• **BRIEF**:
What you return must be the lines of the data that hold the word "software".

[Source texts of formatted documents]
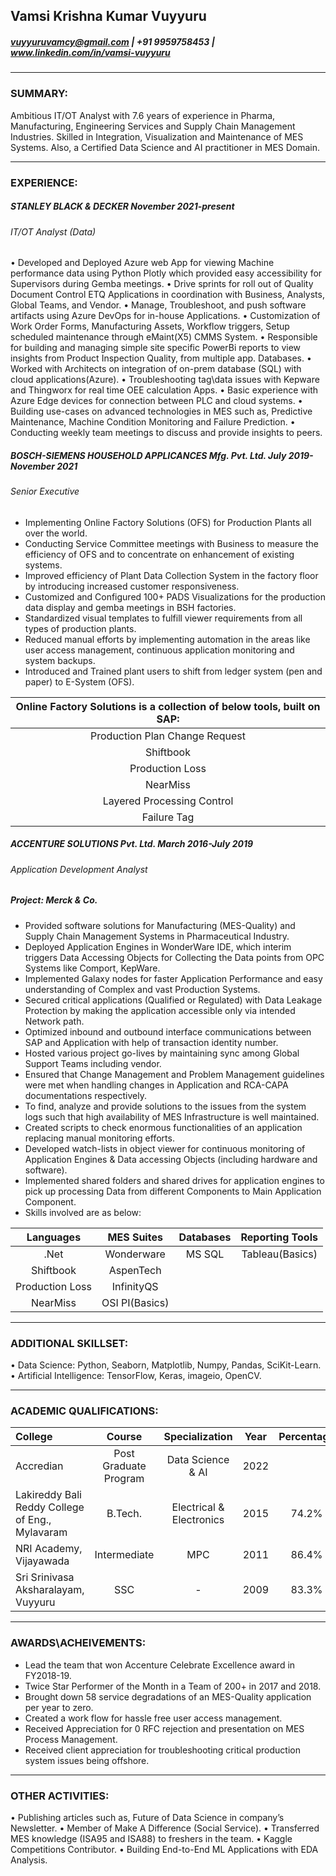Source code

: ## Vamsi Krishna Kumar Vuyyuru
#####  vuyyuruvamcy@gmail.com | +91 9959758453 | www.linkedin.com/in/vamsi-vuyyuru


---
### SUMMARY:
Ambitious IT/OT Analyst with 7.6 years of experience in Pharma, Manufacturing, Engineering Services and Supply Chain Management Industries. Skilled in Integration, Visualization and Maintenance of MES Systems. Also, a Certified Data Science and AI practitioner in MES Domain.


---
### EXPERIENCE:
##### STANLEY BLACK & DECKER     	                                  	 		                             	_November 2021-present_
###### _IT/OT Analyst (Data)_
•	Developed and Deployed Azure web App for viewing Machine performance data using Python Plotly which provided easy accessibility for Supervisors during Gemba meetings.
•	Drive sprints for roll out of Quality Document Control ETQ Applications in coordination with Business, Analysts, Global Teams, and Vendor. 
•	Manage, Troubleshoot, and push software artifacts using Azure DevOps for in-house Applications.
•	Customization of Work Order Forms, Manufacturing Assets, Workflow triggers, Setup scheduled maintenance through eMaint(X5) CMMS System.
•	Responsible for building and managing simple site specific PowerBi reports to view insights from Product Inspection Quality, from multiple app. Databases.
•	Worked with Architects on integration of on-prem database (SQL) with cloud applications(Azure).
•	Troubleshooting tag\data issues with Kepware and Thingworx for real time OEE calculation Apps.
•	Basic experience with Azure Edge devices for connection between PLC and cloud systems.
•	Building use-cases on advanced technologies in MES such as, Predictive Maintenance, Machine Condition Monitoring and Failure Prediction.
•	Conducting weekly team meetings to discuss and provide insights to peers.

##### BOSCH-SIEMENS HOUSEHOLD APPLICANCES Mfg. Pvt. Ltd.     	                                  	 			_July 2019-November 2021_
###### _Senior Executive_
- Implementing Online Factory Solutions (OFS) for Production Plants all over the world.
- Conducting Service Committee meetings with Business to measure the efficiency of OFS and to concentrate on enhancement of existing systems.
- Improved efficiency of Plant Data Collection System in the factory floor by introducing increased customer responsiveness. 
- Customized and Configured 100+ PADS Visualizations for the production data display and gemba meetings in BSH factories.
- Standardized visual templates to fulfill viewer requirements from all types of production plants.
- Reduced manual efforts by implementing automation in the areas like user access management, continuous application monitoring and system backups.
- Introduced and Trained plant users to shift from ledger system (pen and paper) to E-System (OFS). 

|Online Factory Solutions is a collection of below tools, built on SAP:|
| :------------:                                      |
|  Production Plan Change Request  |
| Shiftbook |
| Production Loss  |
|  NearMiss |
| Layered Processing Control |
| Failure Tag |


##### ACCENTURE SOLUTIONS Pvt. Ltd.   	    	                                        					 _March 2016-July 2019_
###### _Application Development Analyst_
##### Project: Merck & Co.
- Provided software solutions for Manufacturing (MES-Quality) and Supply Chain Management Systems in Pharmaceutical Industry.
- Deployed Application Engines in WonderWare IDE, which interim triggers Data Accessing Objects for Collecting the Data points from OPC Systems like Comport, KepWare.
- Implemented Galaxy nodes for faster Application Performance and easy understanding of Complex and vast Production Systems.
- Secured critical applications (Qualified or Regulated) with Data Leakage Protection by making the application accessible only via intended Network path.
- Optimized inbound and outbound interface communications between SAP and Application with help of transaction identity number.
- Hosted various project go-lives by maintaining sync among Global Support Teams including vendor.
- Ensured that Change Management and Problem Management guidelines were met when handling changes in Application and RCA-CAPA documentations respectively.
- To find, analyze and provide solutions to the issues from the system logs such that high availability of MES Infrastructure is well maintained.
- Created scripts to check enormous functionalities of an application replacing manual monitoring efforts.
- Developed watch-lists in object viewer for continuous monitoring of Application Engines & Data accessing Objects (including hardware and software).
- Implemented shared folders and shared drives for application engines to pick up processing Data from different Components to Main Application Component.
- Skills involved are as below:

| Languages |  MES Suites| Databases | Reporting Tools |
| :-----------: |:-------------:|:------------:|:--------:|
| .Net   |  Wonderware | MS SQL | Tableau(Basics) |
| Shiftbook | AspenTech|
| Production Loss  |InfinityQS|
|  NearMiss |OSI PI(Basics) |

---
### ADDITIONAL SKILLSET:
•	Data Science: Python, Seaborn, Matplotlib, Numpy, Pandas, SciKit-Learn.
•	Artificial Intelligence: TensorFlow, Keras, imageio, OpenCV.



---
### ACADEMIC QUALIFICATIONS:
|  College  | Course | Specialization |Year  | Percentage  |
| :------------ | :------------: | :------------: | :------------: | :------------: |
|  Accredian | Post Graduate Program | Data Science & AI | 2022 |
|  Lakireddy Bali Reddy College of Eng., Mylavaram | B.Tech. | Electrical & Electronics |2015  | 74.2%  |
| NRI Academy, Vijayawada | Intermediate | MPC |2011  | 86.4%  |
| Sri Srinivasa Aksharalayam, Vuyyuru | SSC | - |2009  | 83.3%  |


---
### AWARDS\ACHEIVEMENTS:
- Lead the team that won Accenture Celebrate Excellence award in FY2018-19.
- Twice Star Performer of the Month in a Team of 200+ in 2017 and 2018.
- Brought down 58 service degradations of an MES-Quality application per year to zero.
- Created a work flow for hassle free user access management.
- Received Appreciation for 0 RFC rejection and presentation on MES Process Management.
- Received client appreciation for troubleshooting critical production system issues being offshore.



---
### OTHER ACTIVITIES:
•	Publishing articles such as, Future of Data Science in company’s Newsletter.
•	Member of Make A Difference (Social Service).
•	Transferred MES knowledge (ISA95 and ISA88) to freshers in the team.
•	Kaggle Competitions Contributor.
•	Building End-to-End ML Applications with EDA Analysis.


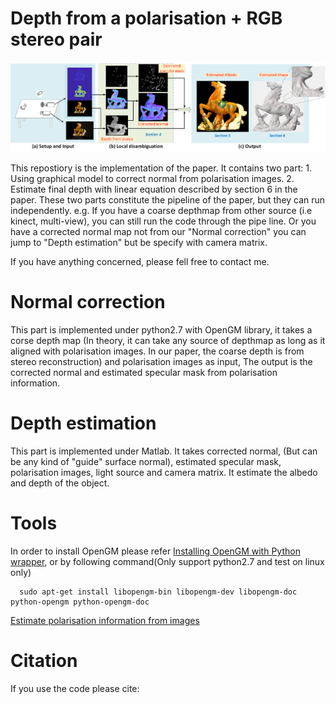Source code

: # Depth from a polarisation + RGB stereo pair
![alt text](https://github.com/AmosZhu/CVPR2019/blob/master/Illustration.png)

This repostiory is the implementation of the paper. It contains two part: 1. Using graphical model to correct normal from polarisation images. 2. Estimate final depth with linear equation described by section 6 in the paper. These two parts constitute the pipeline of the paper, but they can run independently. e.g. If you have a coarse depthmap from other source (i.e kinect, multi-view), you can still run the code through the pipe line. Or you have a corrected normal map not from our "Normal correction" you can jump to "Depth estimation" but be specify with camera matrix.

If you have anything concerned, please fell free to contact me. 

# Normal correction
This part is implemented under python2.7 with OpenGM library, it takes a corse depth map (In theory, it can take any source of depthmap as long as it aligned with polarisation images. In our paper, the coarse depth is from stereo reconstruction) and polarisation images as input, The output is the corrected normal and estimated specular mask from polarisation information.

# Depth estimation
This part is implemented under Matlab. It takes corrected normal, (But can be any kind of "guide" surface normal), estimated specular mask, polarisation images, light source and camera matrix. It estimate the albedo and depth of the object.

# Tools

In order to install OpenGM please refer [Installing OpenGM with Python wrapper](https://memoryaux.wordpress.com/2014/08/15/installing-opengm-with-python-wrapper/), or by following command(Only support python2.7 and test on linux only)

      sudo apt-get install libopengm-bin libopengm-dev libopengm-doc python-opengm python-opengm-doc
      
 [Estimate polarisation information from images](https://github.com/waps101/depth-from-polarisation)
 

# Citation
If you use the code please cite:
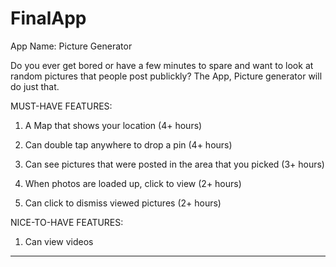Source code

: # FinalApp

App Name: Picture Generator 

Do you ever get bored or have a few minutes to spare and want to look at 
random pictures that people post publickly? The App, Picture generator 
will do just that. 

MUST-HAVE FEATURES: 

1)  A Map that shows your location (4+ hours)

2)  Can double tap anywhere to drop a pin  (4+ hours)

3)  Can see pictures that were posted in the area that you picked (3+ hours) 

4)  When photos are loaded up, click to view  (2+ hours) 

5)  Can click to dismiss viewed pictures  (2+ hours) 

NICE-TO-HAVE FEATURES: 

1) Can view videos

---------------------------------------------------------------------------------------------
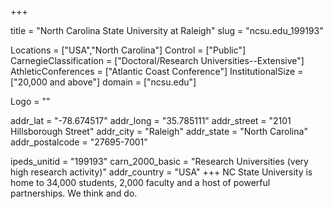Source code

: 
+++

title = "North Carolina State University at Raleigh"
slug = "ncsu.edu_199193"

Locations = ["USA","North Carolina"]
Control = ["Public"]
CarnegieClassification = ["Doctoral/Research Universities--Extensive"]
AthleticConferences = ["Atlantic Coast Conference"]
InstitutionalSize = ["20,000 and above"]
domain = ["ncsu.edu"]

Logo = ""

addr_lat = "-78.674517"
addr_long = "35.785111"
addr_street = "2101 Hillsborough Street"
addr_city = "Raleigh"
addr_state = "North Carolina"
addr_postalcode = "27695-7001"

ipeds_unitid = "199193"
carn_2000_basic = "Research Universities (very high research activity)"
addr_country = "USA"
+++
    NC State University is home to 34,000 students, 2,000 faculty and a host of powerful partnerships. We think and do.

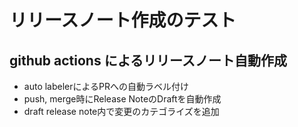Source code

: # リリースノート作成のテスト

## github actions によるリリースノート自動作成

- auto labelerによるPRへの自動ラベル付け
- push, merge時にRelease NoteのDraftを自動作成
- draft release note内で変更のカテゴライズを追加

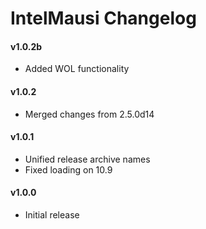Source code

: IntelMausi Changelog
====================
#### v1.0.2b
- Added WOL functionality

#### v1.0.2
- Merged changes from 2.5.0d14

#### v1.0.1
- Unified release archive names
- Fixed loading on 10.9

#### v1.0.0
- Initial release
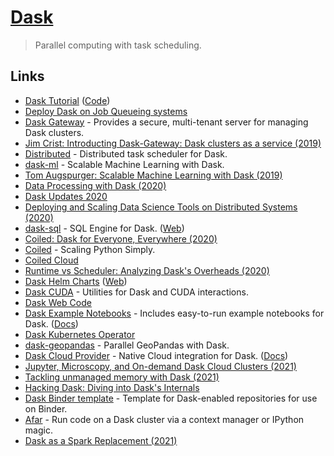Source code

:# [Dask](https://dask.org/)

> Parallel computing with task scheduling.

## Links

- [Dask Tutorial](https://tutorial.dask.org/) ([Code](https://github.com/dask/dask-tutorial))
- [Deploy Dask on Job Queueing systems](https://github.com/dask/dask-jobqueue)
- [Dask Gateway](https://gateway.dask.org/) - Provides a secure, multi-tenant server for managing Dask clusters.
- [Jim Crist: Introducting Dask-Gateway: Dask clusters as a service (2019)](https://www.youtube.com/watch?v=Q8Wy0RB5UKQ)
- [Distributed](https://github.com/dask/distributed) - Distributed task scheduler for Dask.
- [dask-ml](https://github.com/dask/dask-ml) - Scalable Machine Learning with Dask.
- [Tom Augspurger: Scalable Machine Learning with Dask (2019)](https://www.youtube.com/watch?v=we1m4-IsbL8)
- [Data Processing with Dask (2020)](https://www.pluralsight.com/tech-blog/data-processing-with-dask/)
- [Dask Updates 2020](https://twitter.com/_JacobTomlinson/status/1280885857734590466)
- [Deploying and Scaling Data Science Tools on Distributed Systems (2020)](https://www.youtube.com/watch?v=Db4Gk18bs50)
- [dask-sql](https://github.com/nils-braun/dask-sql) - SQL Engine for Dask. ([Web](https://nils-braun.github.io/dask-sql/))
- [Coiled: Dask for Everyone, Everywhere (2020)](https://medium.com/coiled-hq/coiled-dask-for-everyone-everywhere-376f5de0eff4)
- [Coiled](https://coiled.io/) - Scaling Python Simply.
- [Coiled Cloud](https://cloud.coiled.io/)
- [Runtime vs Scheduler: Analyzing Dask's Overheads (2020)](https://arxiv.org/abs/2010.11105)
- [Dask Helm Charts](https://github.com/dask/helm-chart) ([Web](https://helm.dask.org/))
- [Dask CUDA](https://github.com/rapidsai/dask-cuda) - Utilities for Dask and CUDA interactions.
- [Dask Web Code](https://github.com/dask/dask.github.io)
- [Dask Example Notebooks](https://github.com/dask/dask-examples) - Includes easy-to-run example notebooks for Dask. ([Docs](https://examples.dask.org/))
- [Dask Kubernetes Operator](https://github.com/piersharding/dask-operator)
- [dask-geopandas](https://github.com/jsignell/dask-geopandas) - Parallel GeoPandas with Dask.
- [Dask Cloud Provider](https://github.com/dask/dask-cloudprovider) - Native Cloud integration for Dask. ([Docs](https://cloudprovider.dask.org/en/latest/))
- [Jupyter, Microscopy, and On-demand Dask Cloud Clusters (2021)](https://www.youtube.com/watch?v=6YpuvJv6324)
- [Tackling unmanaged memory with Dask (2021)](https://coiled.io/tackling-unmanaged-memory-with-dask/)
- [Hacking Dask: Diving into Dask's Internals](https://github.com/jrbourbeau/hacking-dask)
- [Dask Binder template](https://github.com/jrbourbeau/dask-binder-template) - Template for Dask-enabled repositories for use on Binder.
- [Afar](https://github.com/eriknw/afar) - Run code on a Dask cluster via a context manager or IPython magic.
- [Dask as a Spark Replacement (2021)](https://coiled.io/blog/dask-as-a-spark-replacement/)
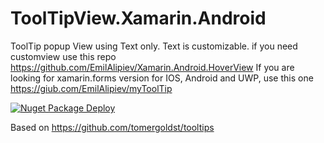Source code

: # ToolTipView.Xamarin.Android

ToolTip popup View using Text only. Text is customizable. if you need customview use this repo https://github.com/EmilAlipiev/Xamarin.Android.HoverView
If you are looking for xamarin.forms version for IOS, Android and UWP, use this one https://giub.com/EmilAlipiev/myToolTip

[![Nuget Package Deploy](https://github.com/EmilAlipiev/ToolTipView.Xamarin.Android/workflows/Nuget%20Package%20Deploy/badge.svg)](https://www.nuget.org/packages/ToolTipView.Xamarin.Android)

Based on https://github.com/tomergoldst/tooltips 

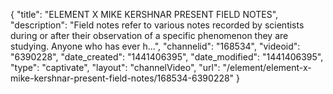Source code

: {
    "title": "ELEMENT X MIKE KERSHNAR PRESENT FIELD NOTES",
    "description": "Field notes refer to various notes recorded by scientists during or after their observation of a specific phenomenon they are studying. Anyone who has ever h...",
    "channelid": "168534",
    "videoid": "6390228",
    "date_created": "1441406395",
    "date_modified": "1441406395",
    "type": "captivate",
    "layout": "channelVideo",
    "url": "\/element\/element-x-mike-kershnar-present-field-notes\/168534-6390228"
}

• **TASK SOLUTION**:
•	Manage, Troubleshoot, and push software artifacts using Azure DevOps for in-house Applications.
- Provided software solutions for Manufacturing (MES-Quality) and Supply Chain Management Systems in Pharmaceutical Industry.
- Developed watch-lists in object viewer for continuous monitoring of Application Engines & Data accessing Objects (including hardware and software).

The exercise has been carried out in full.